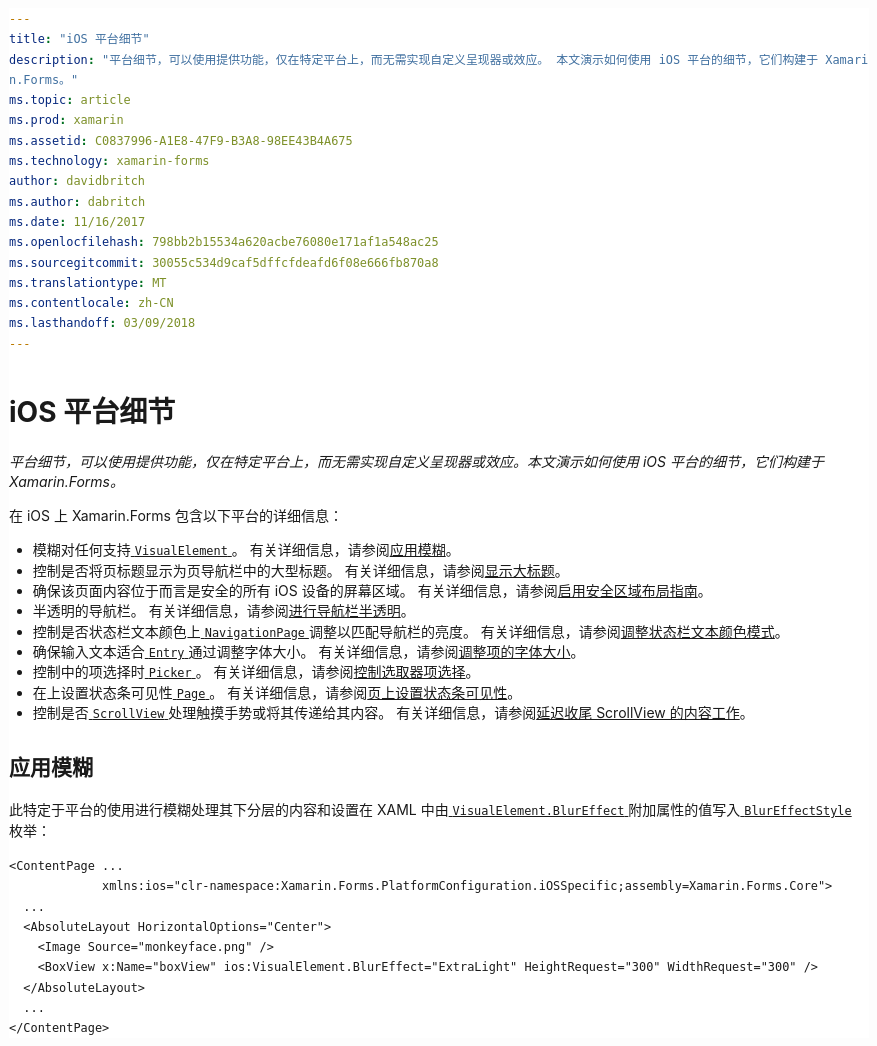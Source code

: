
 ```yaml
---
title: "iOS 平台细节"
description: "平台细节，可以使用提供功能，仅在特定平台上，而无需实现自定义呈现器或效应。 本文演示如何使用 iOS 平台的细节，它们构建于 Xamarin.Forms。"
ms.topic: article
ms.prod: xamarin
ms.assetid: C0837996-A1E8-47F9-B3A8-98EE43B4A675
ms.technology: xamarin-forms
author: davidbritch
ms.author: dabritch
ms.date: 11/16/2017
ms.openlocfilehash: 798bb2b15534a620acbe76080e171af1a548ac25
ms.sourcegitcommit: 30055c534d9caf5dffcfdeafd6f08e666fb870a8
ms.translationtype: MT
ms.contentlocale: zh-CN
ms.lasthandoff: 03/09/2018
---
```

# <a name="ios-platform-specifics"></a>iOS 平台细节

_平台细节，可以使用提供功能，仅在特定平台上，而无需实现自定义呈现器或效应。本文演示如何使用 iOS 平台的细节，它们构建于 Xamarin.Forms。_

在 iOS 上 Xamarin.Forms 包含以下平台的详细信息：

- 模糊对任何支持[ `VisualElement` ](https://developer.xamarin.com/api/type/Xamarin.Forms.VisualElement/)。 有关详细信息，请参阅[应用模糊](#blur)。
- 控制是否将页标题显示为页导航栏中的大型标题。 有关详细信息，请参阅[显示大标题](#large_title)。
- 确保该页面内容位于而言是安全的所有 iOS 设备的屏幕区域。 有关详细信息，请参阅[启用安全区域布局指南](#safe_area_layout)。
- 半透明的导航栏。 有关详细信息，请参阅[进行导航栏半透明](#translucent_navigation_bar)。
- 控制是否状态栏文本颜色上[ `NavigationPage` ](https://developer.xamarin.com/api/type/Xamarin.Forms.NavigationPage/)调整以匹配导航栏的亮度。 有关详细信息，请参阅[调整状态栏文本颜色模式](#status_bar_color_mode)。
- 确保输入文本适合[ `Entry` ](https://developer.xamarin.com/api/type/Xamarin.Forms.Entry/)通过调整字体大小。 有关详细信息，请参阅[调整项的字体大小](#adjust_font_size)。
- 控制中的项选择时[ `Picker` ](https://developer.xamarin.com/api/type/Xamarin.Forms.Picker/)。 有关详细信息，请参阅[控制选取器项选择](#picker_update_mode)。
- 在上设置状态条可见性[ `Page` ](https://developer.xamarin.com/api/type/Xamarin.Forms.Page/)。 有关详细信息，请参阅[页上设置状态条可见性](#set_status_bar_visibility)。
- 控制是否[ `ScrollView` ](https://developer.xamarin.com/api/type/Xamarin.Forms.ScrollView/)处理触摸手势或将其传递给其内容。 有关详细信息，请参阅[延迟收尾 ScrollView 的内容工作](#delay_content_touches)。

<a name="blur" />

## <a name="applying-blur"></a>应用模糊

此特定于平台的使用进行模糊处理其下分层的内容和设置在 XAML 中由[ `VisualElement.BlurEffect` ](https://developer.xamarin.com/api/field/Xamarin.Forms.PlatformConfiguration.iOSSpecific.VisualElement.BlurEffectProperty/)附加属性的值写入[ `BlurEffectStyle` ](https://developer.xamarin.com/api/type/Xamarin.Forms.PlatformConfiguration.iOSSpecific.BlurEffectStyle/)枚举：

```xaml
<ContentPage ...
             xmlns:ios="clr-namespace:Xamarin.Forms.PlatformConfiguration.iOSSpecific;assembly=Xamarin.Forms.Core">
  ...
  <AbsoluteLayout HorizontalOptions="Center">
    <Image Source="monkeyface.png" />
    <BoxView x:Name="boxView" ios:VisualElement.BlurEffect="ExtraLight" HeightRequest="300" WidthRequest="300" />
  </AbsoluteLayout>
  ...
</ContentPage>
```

——

● TASK REQUIREMENTS: Return exactly the lines above from the line that has "iOS 平台的细节，它们构建于 Xamarin.Forms。_" through the line that has "- 确保该页面内容位于而言是安全的所有 iOS", inclusive, and nothing else.

● EXERCISE ANSWER:
_平台细节，可以使用提供功能，仅在特定平台上，而无需实现自定义呈现器或效应。本文演示如何使用 iOS 平台的细节，它们构建于 Xamarin.Forms。_

在 iOS 上 Xamarin.Forms 包含以下平台的详细信息：

- 模糊对任何支持[ `VisualElement` ](https://developer.xamarin.com/api/type/Xamarin.Forms.VisualElement/)。 有关详细信息，请参阅[应用模糊](#blur)。
- 控制是否将页标题显示为页导航栏中的大型标题。 有关详细信息，请参阅[显示大标题](#large_title)。
- 确保该页面内容位于而言是安全的所有 iOS 设备的屏幕区域。 有关详细信息，请参阅[启用安全区域布局指南](#safe_area_layout)。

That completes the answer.